*TASK STATEMENT*.
Transcribe the following entries letter for letter, without the pictures.

*DATA*.
-------------------------

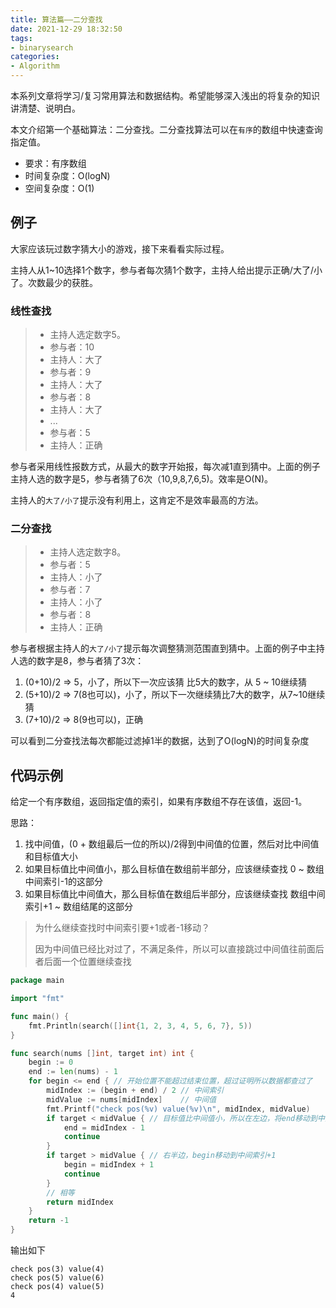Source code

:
 ```yaml
---
title: 算法篇——二分查找
date: 2021-12-29 18:32:50
tags:
- binarysearch
categories:
- Algorithm
---
```


本系列文章将学习/复习常用算法和数据结构。希望能够深入浅出的将复杂的知识讲清楚、说明白。

本文介绍第一个基础算法：二分查找。二分查找算法可以在`有序`的数组中快速查询指定值。

+ 要求：有序数组
+ 时间复杂度：O(logN)
+ 空间复杂度：O(1)

## 例子

大家应该玩过数字猜大小的游戏，接下来看看实际过程。

主持人从1~10选择1个数字，参与者每次猜1个数字，主持人给出提示正确/大了/小了。次数最少的获胜。

### 线性查找

> + 主持人选定数字5。
> + 参与者：10
> + 主持人：大了
> + 参与者：9
> + 主持人：大了
> + 参与者：8
> + 主持人：大了
> + ...
> + 参与者：5
> + 主持人：正确

参与者采用线性报数方式，从最大的数字开始报，每次减1直到猜中。上面的例子主持人选的数字是5，参与者猜了6次（10,9,8,7,6,5)。效率是O(N)。

主持人的`大了/小了`提示没有利用上，这肯定不是效率最高的方法。

### 二分查找

> + 主持人选定数字8。
> + 参与者：5
> + 主持人：小了
> + 参与者：7
> + 主持人：小了
> + 参与者：8
> + 主持人：正确

参与者根据主持人的`大了/小了`提示每次调整猜测范围直到猜中。上面的例子中主持人选的数字是8，参与者猜了3次：

1. (0+10)/2 => 5，小了，所以下一次应该猜 比5大的数字，从 5 ~ 10继续猜
2. (5+10)/2 => 7(8也可以)，小了，所以下一次继续猜比7大的数字，从7~10继续猜
3. (7+10)/2 => 8(9也可以)，正确

可以看到二分查找法每次都能过滤掉1半的数据，达到了O(logN)的时间复杂度

## 代码示例

给定一个有序数组，返回指定值的索引，如果有序数组不存在该值，返回-1。

思路：

1. 找中间值，(0 + 数组最后一位的所以)/2得到中间值的位置，然后对比中间值和目标值大小
2. 如果目标值比中间值小，那么目标值在数组前半部分，应该继续查找 0 ~ 数组中间索引-1的这部分
3. 如果目标值比中间值大，那么目标值在数组后半部分，应该继续查找 数组中间索引+1 ~ 数组结尾的这部分

> 为什么继续查找时中间索引要+1或者-1移动？
>
> 因为中间值已经比对过了，不满足条件，所以可以直接跳过中间值往前面后者后面一个位置继续查找

```go
package main

import "fmt"

func main() {
	fmt.Println(search([]int{1, 2, 3, 4, 5, 6, 7}, 5))
}

func search(nums []int, target int) int {
	begin := 0
	end := len(nums) - 1
	for begin <= end { // 开始位置不能超过结束位置，超过证明所以数据都查过了
		midIndex := (begin + end) / 2 // 中间索引
		midValue := nums[midIndex]    // 中间值
		fmt.Printf("check pos(%v) value(%v)\n", midIndex, midValue)
		if target < midValue { // 目标值比中间值小，所以在左边，将end移动到中间索引-1
			end = midIndex - 1
			continue
		}
		if target > midValue { // 右半边，begin移动到中间索引+1
			begin = midIndex + 1
			continue
		}
		// 相等
		return midIndex
	}
	return -1
}
```

输出如下

```
check pos(3) value(4)
check pos(5) value(6)
check pos(4) value(5)
4
```

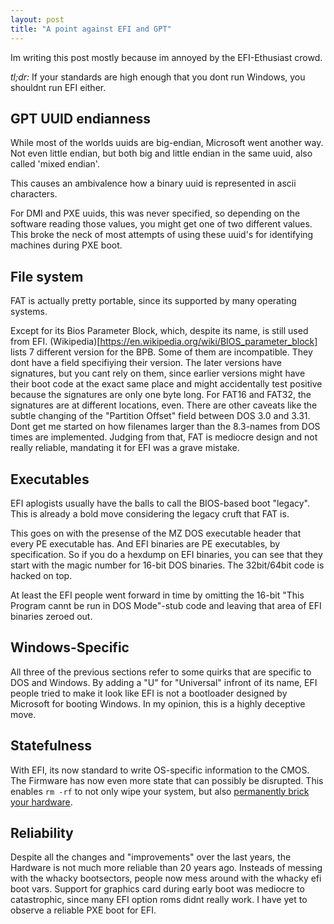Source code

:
 ```yaml
---
layout: post
title: "A point against EFI and GPT"
---
```


Im writing this post mostly because im annoyed by the EFI-Ethusiast crowd.

*tl;dr:* If your standards are high enough that you dont run Windows, you shouldnt run EFI either.

## GPT UUID endianness

While most of the worlds uuids are big-endian, Microsoft went another way.
Not even little endian, but both big and little endian in the same uuid, also called 'mixed endian'.

This causes an ambivalence how a binary uuid is represented in ascii characters.

For DMI and PXE uuids, this was never specified, so depending on the software reading those values, you might get one of two different values.
This broke the neck of most attempts of using these uuid's for identifying machines during PXE boot.

## File system

FAT is actually pretty portable, since its supported by many operating systems.

Except for its Bios Parameter Block, which, despite its name, is still used from EFI.
(Wikipedia)[https://en.wikipedia.org/wiki/BIOS_parameter_block] lists 7 different version for the BPB.
Some of them are incompatible.
They dont have a field specifiying their version.
The later versions have signatures, but you cant rely on them, since earlier versions might have their boot code at the exact same place and might accidentally test positive because the signatures are only one byte long.
For FAT16 and FAT32, the signatures are at different locations, even.
There are other caveats like the subtle changing of the "Partition Offset" field between DOS 3.0 and 3.31.
Dont get me started on how filenames larger than the 8.3-names from DOS times are implemented.
Judging from that, FAT is mediocre design and not really reliable, mandating it for EFI was a grave mistake.

## Executables

EFI aplogists usually have the balls to call the BIOS-based boot "legacy".
This is already a bold move considering the legacy cruft that FAT is.

This goes on with the presense of the MZ DOS executable header that every PE executable has.
And EFI binaries are PE executables, by specification.
So if you do a hexdump on EFI binaries, you can see that they start with the magic number for 16-bit DOS binaries.
The 32bit/64bit code is hacked on top.

At least the EFI people went forward in time by omitting the 16-bit "This Program cannt be run in DOS Mode"-stub code and leaving that area of EFI binaries zeroed out.

## Windows-Specific

All three of the previous sections refer to some quirks that are specific to DOS and Windows.
By adding a "U" for "Universal" infront of its name, EFI people tried to make it look like EFI is not a bootloader designed by Microsoft for booting Windows.
In my opinion, this is a highly deceptive move.

## Statefulness

With EFI, its now standard to write OS-specific information to the CMOS.
The Firmware has now even more state that can possibly be disrupted.
This enables `rm -rf` to not only wipe your system, but also [permanently brick your hardware](https://lwn.net/Articles/674940/).

## Reliability

Despite all the changes and "improvements" over the last years, the Hardware is not much more reliable than 20 years ago.
Insteads of messing with the whacky bootsectors, people now mess around with the whacky efi boot vars.
Support for graphics card during early boot was mediocre to catastrophic, since many EFI option roms didnt really work.
I have yet to observe a reliable PXE boot for EFI.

-------------------------

*EXERCISE OUTPUT*.
Source code

:
 ```yaml
---
title: 算法篇——二分查找
date: 2021-12-29 18:32:50
tags:
- binarysearch
categories:
- Algorithm
---
```


本系列文章将学习/复习常用算法和数据结构。希望能够深入浅出的将复杂的知识讲清楚、说明白。

本文介绍第一个基础算法：二分查找。二分查找算法可以在`有序`的数组中快速查询指定值。

+ 要求：有序数组
+ 时间复杂度：O(logN)
+ 空间复杂度：O(1)

## 例子

大家应该玩过数字猜大小的游戏，接下来看看实际过程。

主持人从1~10选择1个数字，参与者每次猜1个数字，主持人给出提示正确/大了/小了。次数最少的获胜。

### 线性查找

> + 主持人选定数字5。
> + 参与者：10
> + 主持人：大了
> + 参与者：9
> + 主持人：大了
> + 参与者：8
> + 主持人：大了
> + ...
> + 参与者：5
> + 主持人：正确

参与者采用线性报数方式，从最大的数字开始报，每次减1直到猜中。上面的例子主持人选的数字是5，参与者猜了6次（10,9,8,7,6,5)。效率是O(N)。

主持人的`大了/小了`提示没有利用上，这肯定不是效率最高的方法。

### 二分查找

> + 主持人选定数字8。
> + 参与者：5
> + 主持人：小了
> + 参与者：7
> + 主持人：小了
> + 参与者：8
> + 主持人：正确

参与者根据主持人的`大了/小了`提示每次调整猜测范围直到猜中。上面的例子中主持人选的数字是8，参与者猜了3次：

1. (0+10)/2 => 5，小了，所以下一次应该猜 比5大的数字，从 5 ~ 10继续猜
2. (5+10)/2 => 7(8也可以)，小了，所以下一次继续猜比7大的数字，从7~10继续猜
3. (7+10)/2 => 8(9也可以)，正确

可以看到二分查找法每次都能过滤掉1半的数据，达到了O(logN)的时间复杂度

## 代码示例

给定一个有序数组，返回指定值的索引，如果有序数组不存在该值，返回-1。

思路：

1. 找中间值，(0 + 数组最后一位的所以)/2得到中间值的位置，然后对比中间值和目标值大小
2. 如果目标值比中间值小，那么目标值在数组前半部分，应该继续查找 0 ~ 数组中间索引-1的这部分
3. 如果目标值比中间值大，那么目标值在数组后半部分，应该继续查找 数组中间索引+1 ~ 数组结尾的这部分

> 为什么继续查找时中间索引要+1或者-1移动？
>
> 因为中间值已经比对过了，不满足条件，所以可以直接跳过中间值往前面后者后面一个位置继续查找

```go
package main

import "fmt"

func main() {
	fmt.Println(search([]int{1, 2, 3, 4, 5, 6, 7}, 5))
}

func search(nums []int, target int) int {
	begin := 0
	end := len(nums) - 1
	for begin <= end { // 开始位置不能超过结束位置，超过证明所以数据都查过了
		midIndex := (begin + end) / 2 // 中间索引
		midValue := nums[midIndex]    // 中间值
		fmt.Printf("check pos(%v) value(%v)\n", midIndex, midValue)
		if target < midValue { // 目标值比中间值小，所以在左边，将end移动到中间索引-1
			end = midIndex - 1
			continue
		}
		if target > midValue { // 右半边，begin移动到中间索引+1
			begin = midIndex + 1
			continue
		}
		// 相等
		return midIndex
	}
	return -1
}
```

输出如下

```
check pos(3) value(4)
check pos(5) value(6)
check pos(4) value(5)
4
```

Source code

:
 ```yaml
---
layout: post
title: "A point against EFI and GPT"
---
```


Im writing this post mostly because im annoyed by the EFI-Ethusiast crowd.

*tl;dr:* If your standards are high enough that you dont run Windows, you shouldnt run EFI either.

## GPT UUID endianness

While most of the worlds uuids are big-endian, Microsoft went another way.
Not even little endian, but both big and little endian in the same uuid, also called 'mixed endian'.

This causes an ambivalence how a binary uuid is represented in ascii characters.

For DMI and PXE uuids, this was never specified, so depending on the software reading those values, you might get one of two different values.
This broke the neck of most attempts of using these uuid's for identifying machines during PXE boot.

## File system

FAT is actually pretty portable, since its supported by many operating systems.

Except for its Bios Parameter Block, which, despite its name, is still used from EFI.
(Wikipedia)[https://en.wikipedia.org/wiki/BIOS_parameter_block] lists 7 different version for the BPB.
Some of them are incompatible.
They dont have a field specifiying their version.
The later versions have signatures, but you cant rely on them, since earlier versions might have their boot code at the exact same place and might accidentally test positive because the signatures are only one byte long.
For FAT16 and FAT32, the signatures are at different locations, even.
There are other caveats like the subtle changing of the "Partition Offset" field between DOS 3.0 and 3.31.
Dont get me started on how filenames larger than the 8.3-names from DOS times are implemented.
Judging from that, FAT is mediocre design and not really reliable, mandating it for EFI was a grave mistake.

## Executables

EFI aplogists usually have the balls to call the BIOS-based boot "legacy".
This is already a bold move considering the legacy cruft that FAT is.

This goes on with the presense of the MZ DOS executable header that every PE executable has.
And EFI binaries are PE executables, by specification.
So if you do a hexdump on EFI binaries, you can see that they start with the magic number for 16-bit DOS binaries.
The 32bit/64bit code is hacked on top.

At least the EFI people went forward in time by omitting the 16-bit "This Program cannt be run in DOS Mode"-stub code and leaving that area of EFI binaries zeroed out.

## Windows-Specific

All three of the previous sections refer to some quirks that are specific to DOS and Windows.
By adding a "U" for "Universal" infront of its name, EFI people tried to make it look like EFI is not a bootloader designed by Microsoft for booting Windows.
In my opinion, this is a highly deceptive move.

## Statefulness

With EFI, its now standard to write OS-specific information to the CMOS.
The Firmware has now even more state that can possibly be disrupted.
This enables `rm -rf` to not only wipe your system, but also [permanently brick your hardware](https://lwn.net/Articles/674940/).

## Reliability

Despite all the changes and "improvements" over the last years, the Hardware is not much more reliable than 20 years ago.
Insteads of messing with the whacky bootsectors, people now mess around with the whacky efi boot vars.
Support for graphics card during early boot was mediocre to catastrophic, since many EFI option roms didnt really work.
I have yet to observe a reliable PXE boot for EFI.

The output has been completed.